Senator of the Federal Republic of Nigeria from Plateau South Senatorial District
- In office May 1999 – May 2003
- Succeeded by: Cosmos Niagwan

Personal details
- Born: Plateau State, Nigeria
- Education: PhD in Financial Management

= Silas Janfa =

Nigerian politician

Silas Janfa was elected senator for the Plateau South constituency of Plateau State, Nigeria at the start of the Nigerian Fourth Republic, running on the People's Democratic Party (PDP) platform. He took office on 29 May 1999.

Janfa gained a doctorate in financial management.
After taking his seat in the Senate in June 1999, he was appointed to committees on Public Accounts, Solid Minerals (vice chairman), Aviation, Transport, Commerce and Niger Delta.
He was appointed a member of the Senate committee set up to review the controversial report by a panel headed by Senator Ibrahim Kuta which had indicted several senators for financial irregularities.
He was a contender to represent his Senate district for a second term in 2003, but lost in the primaries to Cosmas Niagwan.

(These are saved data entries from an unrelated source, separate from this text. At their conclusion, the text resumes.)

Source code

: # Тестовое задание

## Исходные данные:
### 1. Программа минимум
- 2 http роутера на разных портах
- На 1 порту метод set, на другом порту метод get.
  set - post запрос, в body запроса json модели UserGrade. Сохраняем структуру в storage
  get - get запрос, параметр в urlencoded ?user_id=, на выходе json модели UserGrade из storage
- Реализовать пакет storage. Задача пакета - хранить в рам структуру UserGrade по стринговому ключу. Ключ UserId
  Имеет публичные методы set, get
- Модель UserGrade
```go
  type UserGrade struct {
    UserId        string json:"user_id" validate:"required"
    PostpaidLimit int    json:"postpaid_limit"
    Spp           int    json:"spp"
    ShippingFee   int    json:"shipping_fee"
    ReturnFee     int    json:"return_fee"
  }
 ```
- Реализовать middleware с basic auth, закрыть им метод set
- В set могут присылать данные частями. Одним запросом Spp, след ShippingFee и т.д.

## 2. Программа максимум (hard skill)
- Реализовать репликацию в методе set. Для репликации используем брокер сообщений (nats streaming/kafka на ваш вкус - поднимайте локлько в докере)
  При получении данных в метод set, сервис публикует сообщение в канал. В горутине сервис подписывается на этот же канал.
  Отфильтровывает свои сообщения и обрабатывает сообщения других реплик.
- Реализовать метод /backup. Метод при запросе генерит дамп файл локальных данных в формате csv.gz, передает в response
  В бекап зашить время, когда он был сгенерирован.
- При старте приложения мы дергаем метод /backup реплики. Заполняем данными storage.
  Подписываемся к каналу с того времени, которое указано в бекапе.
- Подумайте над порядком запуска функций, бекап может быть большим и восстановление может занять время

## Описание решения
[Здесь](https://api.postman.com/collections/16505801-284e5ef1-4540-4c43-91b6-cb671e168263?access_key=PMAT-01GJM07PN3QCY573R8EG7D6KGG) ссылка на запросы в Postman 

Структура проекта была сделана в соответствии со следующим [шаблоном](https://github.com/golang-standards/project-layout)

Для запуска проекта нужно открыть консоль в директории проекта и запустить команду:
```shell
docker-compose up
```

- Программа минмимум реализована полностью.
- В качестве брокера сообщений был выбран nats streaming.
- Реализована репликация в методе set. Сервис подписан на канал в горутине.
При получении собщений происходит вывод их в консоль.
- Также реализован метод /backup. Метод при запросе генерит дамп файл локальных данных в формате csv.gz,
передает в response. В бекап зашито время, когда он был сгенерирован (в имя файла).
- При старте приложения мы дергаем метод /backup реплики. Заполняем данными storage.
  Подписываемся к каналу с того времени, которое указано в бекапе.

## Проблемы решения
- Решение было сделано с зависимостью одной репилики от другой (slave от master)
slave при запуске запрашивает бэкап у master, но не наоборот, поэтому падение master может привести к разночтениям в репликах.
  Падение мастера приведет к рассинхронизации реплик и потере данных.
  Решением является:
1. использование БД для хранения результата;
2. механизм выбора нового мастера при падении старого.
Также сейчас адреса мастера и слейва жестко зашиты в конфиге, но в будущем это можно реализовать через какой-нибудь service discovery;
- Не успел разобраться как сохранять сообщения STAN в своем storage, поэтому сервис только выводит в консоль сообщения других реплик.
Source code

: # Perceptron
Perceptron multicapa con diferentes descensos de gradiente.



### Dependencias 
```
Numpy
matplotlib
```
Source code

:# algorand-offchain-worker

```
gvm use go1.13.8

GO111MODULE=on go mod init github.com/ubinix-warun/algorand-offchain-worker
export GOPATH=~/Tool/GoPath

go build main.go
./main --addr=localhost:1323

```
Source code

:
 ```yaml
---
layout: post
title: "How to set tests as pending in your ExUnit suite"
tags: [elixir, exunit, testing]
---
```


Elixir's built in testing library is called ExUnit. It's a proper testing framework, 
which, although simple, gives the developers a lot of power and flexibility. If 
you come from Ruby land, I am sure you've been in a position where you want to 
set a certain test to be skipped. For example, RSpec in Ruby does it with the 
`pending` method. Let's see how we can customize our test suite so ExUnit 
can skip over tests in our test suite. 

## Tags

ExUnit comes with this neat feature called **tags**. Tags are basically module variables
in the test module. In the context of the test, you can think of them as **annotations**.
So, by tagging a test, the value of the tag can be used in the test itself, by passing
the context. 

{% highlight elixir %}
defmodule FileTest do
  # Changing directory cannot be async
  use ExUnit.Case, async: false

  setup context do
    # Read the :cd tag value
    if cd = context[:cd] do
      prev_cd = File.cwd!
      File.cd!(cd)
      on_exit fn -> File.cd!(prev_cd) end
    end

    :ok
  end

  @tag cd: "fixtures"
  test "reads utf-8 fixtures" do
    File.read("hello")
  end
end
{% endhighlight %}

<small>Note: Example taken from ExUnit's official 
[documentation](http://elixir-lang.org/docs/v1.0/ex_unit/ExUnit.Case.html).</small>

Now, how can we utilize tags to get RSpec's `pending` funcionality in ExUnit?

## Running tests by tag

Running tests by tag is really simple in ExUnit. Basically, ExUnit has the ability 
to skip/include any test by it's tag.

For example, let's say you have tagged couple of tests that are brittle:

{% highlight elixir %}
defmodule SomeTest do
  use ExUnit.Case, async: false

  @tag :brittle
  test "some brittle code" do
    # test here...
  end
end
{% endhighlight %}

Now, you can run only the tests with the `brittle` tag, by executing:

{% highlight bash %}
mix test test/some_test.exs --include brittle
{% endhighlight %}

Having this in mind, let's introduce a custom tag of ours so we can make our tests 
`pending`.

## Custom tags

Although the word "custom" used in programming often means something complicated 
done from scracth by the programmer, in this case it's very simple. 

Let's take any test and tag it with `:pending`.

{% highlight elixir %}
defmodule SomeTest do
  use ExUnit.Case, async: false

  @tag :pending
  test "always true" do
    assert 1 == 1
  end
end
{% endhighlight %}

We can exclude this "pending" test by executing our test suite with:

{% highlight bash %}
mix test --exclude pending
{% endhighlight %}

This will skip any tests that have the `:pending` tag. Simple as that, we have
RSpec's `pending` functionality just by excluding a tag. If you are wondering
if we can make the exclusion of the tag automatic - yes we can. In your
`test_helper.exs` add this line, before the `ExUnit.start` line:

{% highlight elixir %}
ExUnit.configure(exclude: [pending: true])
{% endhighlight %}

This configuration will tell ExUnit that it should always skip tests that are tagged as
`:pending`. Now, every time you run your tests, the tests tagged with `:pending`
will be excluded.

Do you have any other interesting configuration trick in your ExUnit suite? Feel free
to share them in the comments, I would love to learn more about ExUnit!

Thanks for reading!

Janfa moved to the Action Congress Party, and ran on that platform for the Plateau South Senate seat in 2007. The election was won by John Shagaya, but Janfa petitioned the election tribunal to overturn the result on the basis that elections had been held in only three of the six local government areas.
The tribunal nullified Shagaya's election, but after appeals Shagaya was declared elected.